My fiancee is my best friend, and I love him, but he has never given me an orgasm. I thought maybe it’s because I’m only 24 and many women don’t have orgasms until they are 30, but last Friday I got way too drunk at my bachelorette party at my best friend’s house and I hooked up with the male stripper (I’m gonna call him Sam but that’s not his real name), we had amazing Chemistry and he gave me an MBO as you call them. It truly was a MIND BLOWING ORGASM, I felt as though my whole body was contracting and releasing, I felt that Sam and I truly became one, and now the world looks completely different to me. Since the party was at my best friend’s house, Sam and I actually spent the whole night together making love. He actually told me he loved me. And I told him I loved him. And I believe I AM IN LOVE WITH THIS MAN.

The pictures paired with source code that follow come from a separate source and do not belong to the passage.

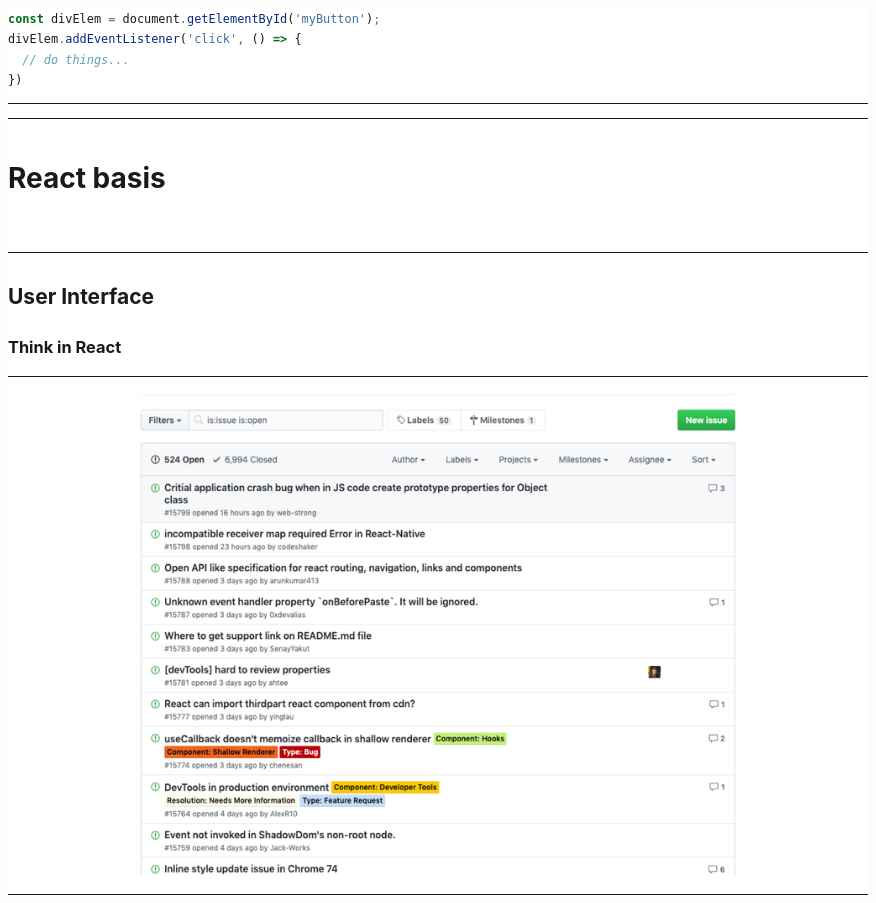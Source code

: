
 ```javascript
const divElem = document​.getElementById('myButton');
divElem.addEventListener('click', () => {
  // do things...
})
```

---

<iframe style="height:60vh; width:100vh" src="https://codesandbox.io/embed/domapi-jw61d?fontsize=14" title="dom-api" 
style="width:100%; height:500px; border:0; border-radius: 4px; overflow:hidden;" sandbox="allow-modals allow-forms allow-popups allow-scripts allow-same-origin"></iframe>

---

# React basis
<br>


---

## User Interface

### Think in React

---

<div>
  <img src="assets/think-in-react-init.jpg">
</div>

---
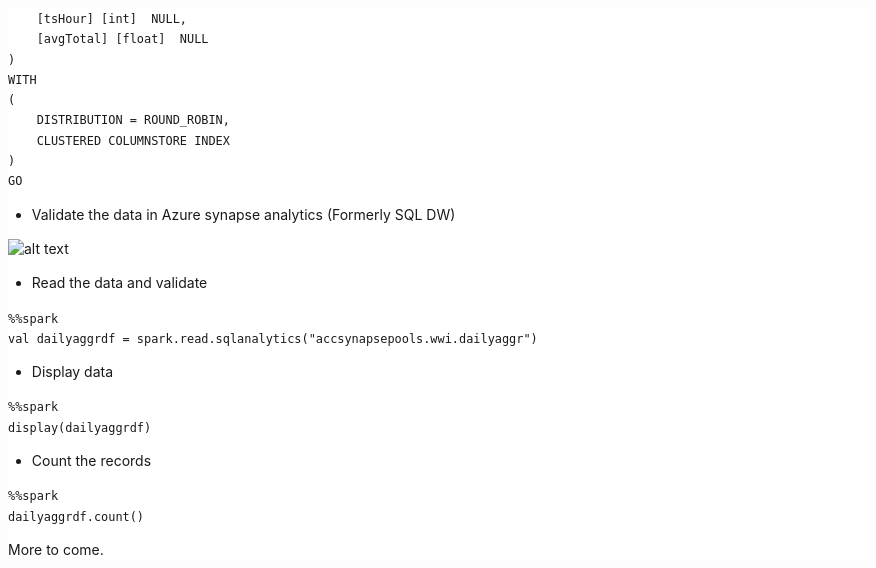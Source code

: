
 ```
	[tsHour] [int]  NULL,
	[avgTotal] [float]  NULL
)
WITH
(
	DISTRIBUTION = ROUND_ROBIN,
	CLUSTERED COLUMNSTORE INDEX
)
GO
```

- Validate the data in Azure synapse analytics (Formerly SQL DW)

![alt text](https://github.com/balakreshnan/synapseAnalytics/blob/master/images/etl17.jpg "ETL")

- Read the data and validate

```
%%spark
val dailyaggrdf = spark.read.sqlanalytics("accsynapsepools.wwi.dailyaggr")
```

- Display data

```
%%spark
display(dailyaggrdf)
```

- Count the records

```
%%spark
dailyaggrdf.count()
```

More to come.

But I still love my fiancee. But the feelings I feel with Sam are something I have never felt before and since that night my fiancee and I have had sex twice and I have felt nothing. Sam is texting me all the time (so much that I bought a new cell phone just for our communications to avoid my fiancee seeing something come across my I-phone) and he is saying he doesn’t want to ruin my life, but that if he can be in my life in any way, even as just a friend he wants to be there and he says he wants one more night together before I get married, but I get married ON SUNDAY with the rehearsal dinner on Saturday so the only night I can be with him is Friday and I would have to get my best friend involved again and tell my fiancee that I am spending the night there so we can practice hair and make-up styles, but I feel bad for making her lie for me again, but she says she will and that she wants the best for me, and I told Sam it’s a possibility and now he really wants it to happen and I do too, but I know if that happens we will be up all night making love and I will look terrible for my rehearsal dinner. I am willing to take off work Friday so we could spend the day together, start earlier and maybe even get some sleep so I’m not a wreck on Saturday, but Sam has a super important bachelorette party on Friday night where he’ll make $650 and he says he can’t afford to cancel and that the bride is super connected so it could lead to other work so he wouldn’t get to me til like 1:45 a.m. I just don’t know what to do.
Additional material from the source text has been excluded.